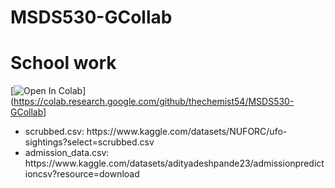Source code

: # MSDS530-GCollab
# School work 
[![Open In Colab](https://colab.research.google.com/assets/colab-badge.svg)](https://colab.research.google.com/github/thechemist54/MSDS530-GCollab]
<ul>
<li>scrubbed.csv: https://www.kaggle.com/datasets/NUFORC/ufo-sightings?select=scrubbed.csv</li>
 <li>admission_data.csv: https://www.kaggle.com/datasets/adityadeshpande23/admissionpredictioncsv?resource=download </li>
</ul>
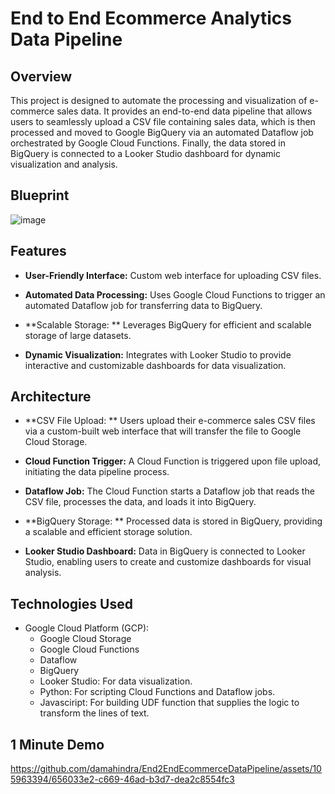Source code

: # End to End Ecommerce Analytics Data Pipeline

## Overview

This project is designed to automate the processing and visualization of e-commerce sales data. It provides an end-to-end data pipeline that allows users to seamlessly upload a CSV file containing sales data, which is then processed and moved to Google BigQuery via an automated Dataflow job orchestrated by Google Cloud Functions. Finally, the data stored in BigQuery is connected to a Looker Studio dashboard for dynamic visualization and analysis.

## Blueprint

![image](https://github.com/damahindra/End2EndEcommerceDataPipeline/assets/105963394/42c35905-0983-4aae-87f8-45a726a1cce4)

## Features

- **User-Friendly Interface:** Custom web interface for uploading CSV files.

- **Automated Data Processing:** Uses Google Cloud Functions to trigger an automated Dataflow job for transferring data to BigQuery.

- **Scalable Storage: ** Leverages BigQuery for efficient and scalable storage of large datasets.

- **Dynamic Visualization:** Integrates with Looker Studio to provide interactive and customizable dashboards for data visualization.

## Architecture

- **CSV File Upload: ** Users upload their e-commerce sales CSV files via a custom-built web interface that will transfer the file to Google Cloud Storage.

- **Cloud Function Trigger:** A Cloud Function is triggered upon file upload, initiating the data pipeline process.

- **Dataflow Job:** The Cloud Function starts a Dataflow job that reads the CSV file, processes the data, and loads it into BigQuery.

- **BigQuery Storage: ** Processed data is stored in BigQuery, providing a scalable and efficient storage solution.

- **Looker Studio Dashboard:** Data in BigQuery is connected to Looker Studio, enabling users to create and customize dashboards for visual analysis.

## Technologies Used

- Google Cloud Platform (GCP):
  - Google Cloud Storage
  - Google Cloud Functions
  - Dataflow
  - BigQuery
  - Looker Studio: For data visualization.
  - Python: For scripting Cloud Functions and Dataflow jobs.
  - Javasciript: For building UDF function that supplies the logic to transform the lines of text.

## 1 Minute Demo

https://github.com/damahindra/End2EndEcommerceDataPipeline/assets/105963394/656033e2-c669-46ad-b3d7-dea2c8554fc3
---
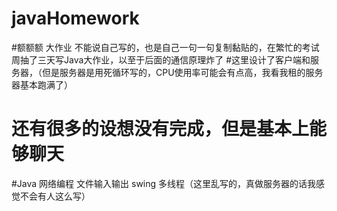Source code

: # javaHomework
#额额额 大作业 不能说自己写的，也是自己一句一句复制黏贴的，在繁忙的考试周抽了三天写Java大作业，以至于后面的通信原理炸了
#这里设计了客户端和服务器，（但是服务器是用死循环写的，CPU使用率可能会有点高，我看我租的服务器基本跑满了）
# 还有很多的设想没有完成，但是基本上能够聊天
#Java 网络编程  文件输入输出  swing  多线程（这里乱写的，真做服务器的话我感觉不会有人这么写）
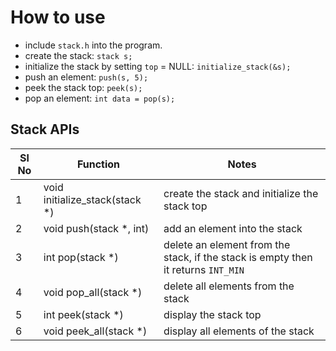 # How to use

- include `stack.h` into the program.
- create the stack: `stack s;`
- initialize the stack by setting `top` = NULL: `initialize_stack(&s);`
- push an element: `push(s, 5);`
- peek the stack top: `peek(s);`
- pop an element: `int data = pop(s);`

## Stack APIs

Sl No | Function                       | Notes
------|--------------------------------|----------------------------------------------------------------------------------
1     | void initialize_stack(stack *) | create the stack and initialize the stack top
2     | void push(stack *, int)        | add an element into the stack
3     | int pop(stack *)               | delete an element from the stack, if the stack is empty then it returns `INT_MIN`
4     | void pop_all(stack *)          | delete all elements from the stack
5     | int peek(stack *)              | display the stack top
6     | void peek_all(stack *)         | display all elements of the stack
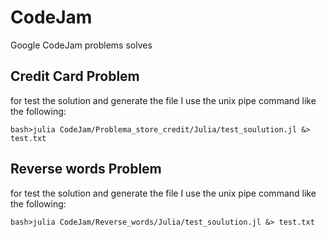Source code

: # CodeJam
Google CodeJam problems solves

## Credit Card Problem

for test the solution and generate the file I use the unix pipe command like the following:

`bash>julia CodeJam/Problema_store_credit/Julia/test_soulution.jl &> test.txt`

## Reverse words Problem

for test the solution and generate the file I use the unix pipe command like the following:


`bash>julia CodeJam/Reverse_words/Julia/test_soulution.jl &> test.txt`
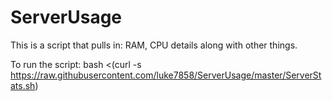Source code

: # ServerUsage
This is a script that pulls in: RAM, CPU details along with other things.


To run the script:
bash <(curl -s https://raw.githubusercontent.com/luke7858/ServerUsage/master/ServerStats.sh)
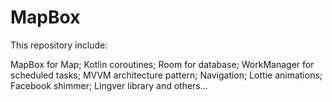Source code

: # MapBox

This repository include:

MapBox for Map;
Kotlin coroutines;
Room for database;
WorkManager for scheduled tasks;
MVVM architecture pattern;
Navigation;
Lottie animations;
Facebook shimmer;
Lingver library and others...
==
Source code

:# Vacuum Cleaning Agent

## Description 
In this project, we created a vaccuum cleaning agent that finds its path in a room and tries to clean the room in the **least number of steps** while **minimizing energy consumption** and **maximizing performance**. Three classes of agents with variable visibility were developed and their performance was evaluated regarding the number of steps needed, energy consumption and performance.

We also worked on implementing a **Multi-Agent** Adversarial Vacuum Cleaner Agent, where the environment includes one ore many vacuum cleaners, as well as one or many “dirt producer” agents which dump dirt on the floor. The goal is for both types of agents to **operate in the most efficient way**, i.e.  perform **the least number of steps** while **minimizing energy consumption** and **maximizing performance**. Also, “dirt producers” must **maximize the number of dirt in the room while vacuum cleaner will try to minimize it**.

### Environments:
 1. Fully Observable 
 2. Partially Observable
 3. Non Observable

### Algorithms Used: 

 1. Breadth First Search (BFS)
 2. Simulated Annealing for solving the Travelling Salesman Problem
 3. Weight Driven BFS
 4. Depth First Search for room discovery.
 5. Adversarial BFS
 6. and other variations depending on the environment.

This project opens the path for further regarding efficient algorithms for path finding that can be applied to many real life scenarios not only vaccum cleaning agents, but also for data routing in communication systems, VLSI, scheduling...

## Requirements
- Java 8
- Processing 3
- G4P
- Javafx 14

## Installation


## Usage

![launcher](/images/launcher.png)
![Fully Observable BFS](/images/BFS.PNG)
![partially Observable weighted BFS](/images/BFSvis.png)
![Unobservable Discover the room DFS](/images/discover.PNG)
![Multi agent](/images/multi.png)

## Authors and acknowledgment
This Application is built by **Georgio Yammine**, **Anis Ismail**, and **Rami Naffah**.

**Work item**
Produce the number of lines in the data containing the string "Vacuum", with nothing added.

**Task response**
2